[Action item]
Scan the data below for the string "platform". Show every line where it turns up.

(Items listed in a dataset)
┄┄┄┄┄┄┄┄┄┄
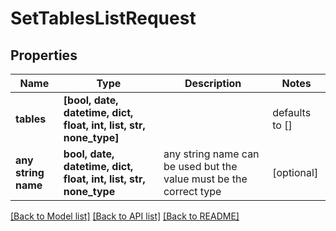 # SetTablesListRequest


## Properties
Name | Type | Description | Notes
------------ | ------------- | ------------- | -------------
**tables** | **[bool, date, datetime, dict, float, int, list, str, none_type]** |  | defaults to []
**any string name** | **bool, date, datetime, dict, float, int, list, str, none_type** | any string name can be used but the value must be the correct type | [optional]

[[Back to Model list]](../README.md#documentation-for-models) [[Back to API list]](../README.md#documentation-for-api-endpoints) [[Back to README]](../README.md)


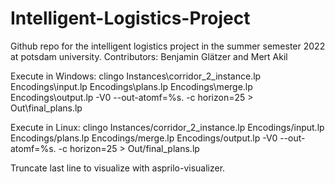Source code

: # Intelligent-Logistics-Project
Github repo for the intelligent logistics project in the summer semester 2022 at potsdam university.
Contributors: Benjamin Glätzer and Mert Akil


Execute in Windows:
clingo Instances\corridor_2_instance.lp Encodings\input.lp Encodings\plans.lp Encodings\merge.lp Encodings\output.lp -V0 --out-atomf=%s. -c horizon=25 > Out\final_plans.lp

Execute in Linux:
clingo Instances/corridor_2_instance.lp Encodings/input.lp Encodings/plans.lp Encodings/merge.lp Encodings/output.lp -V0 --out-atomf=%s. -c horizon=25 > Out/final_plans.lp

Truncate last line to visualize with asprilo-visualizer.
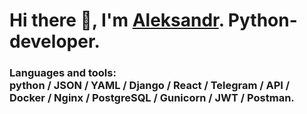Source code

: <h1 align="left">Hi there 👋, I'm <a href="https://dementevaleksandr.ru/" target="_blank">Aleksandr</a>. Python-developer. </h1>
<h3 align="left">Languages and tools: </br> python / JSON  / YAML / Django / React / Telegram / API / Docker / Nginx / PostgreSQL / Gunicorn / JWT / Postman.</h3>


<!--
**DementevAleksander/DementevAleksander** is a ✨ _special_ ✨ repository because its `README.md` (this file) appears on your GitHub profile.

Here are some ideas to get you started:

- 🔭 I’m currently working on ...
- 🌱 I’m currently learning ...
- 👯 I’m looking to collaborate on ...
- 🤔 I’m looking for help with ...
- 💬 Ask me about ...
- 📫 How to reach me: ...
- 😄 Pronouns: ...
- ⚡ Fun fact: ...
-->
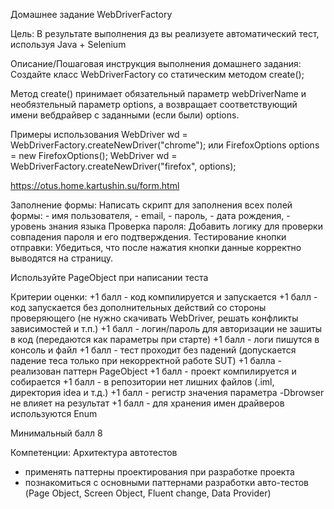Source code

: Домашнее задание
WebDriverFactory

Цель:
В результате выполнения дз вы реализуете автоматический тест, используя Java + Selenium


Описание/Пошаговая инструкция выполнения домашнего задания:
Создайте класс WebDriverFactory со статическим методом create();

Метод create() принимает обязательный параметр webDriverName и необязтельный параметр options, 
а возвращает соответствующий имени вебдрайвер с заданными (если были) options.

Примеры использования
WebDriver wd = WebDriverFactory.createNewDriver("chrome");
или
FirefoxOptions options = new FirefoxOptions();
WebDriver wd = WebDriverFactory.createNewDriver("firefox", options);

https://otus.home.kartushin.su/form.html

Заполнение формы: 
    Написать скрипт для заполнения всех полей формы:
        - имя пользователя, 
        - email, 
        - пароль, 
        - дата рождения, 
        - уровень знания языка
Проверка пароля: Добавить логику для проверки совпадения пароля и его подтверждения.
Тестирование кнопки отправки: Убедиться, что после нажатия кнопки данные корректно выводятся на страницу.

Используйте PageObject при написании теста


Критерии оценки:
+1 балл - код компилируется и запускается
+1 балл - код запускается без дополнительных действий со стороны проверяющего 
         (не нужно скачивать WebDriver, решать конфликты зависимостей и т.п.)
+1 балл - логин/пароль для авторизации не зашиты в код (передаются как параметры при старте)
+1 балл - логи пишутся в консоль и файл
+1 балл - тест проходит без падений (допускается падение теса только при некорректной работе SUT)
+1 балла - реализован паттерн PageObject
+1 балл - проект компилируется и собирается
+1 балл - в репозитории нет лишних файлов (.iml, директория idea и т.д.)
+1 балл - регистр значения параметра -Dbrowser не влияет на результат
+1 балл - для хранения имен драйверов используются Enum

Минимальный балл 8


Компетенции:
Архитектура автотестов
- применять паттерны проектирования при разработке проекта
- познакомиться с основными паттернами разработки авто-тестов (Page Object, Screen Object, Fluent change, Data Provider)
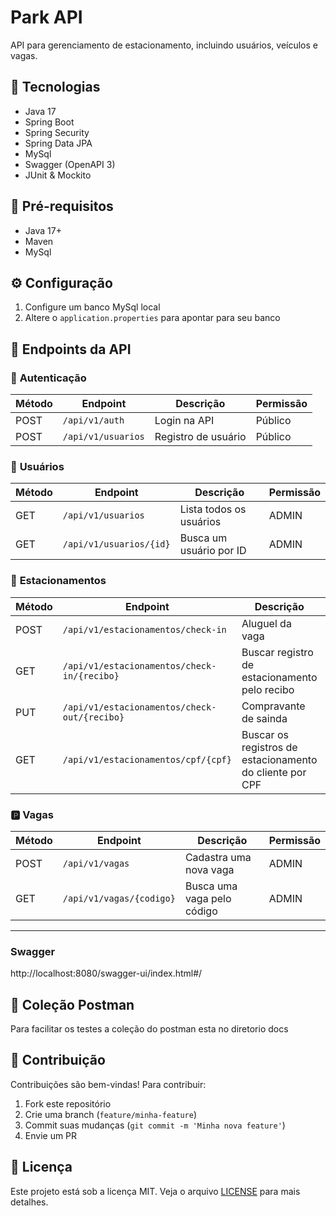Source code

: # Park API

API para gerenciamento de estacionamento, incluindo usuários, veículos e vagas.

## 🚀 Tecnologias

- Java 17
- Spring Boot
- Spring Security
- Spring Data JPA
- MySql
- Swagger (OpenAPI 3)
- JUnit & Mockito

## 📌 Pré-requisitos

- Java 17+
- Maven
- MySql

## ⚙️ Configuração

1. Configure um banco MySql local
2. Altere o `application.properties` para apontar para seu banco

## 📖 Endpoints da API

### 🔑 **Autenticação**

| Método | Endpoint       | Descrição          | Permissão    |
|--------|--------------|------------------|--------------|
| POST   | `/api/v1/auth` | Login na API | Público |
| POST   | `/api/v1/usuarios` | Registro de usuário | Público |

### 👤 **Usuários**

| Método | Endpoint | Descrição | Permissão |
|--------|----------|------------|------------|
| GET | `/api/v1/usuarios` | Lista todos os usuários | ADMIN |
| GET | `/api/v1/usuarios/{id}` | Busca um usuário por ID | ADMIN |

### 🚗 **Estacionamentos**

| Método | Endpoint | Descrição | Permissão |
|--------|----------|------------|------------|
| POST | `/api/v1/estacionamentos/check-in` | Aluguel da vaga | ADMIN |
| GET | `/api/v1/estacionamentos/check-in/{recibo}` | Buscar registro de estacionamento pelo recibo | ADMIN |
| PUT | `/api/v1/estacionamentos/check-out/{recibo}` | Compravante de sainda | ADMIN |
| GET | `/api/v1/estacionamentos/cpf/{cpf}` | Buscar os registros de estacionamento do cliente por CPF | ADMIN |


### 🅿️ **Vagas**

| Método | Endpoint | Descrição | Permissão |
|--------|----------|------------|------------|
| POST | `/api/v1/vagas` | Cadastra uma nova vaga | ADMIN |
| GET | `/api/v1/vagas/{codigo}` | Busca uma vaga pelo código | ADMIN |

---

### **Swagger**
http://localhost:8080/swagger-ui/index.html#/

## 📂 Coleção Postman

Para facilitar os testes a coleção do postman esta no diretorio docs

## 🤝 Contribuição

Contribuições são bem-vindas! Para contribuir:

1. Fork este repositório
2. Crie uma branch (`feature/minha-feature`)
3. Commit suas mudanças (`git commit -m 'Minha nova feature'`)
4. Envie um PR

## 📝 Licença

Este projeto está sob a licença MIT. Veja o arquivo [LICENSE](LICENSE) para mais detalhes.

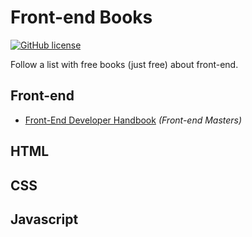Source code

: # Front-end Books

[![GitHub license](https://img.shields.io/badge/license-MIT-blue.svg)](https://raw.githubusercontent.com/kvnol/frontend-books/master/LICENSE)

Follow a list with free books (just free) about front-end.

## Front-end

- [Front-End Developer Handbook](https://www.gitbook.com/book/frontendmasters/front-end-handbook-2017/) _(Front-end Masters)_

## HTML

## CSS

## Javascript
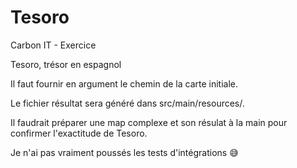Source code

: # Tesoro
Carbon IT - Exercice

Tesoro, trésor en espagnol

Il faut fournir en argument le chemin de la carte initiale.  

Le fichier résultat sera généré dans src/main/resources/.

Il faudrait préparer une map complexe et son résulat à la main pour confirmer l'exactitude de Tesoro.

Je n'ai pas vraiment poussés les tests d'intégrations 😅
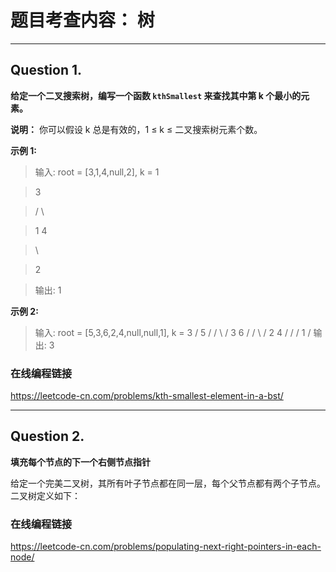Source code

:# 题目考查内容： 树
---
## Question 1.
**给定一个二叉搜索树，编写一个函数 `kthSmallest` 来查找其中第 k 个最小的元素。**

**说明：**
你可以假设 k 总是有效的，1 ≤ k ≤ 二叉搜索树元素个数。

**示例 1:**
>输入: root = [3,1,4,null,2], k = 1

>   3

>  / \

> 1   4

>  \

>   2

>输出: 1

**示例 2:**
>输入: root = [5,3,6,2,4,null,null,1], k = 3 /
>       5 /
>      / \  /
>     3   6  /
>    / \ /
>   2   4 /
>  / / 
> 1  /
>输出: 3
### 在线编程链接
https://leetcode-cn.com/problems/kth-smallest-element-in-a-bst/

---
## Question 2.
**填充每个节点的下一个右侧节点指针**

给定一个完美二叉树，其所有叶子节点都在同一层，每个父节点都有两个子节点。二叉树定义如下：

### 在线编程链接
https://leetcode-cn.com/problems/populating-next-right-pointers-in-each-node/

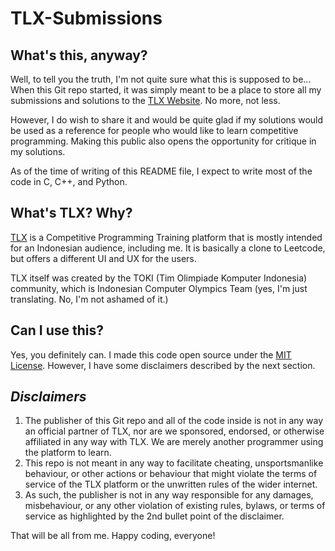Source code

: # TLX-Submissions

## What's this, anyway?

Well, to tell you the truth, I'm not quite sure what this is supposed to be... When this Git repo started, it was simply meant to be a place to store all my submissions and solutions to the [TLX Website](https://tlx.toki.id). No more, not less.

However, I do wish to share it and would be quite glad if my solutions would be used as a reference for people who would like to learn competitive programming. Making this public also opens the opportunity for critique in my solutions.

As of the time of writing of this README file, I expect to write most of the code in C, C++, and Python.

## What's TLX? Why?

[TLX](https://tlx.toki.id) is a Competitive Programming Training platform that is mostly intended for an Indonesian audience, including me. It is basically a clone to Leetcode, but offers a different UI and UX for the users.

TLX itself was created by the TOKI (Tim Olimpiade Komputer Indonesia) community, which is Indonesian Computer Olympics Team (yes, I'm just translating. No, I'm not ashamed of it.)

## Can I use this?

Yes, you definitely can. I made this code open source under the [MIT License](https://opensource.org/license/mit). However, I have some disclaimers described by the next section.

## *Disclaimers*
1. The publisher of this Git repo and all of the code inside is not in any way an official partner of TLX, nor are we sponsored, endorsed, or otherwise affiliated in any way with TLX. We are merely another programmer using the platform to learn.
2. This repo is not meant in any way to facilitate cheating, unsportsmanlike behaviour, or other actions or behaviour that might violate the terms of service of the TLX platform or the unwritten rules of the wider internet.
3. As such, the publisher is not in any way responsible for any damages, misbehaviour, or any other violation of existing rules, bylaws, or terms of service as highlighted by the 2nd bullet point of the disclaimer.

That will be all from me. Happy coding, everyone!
┄┄┄┄┄┄┄┄┄┄
[Solution to this task]
[TLX](https://tlx.toki.id) is a Competitive Programming Training platform that is mostly intended for an Indonesian audience, including me. It is basically a clone to Leetcode, but offers a different UI and UX for the users.
1. The publisher of this Git repo and all of the code inside is not in any way an official partner of TLX, nor are we sponsored, endorsed, or otherwise affiliated in any way with TLX. We are merely another programmer using the platform to learn.
2. This repo is not meant in any way to facilitate cheating, unsportsmanlike behaviour, or other actions or behaviour that might violate the terms of service of the TLX platform or the unwritten rules of the wider internet.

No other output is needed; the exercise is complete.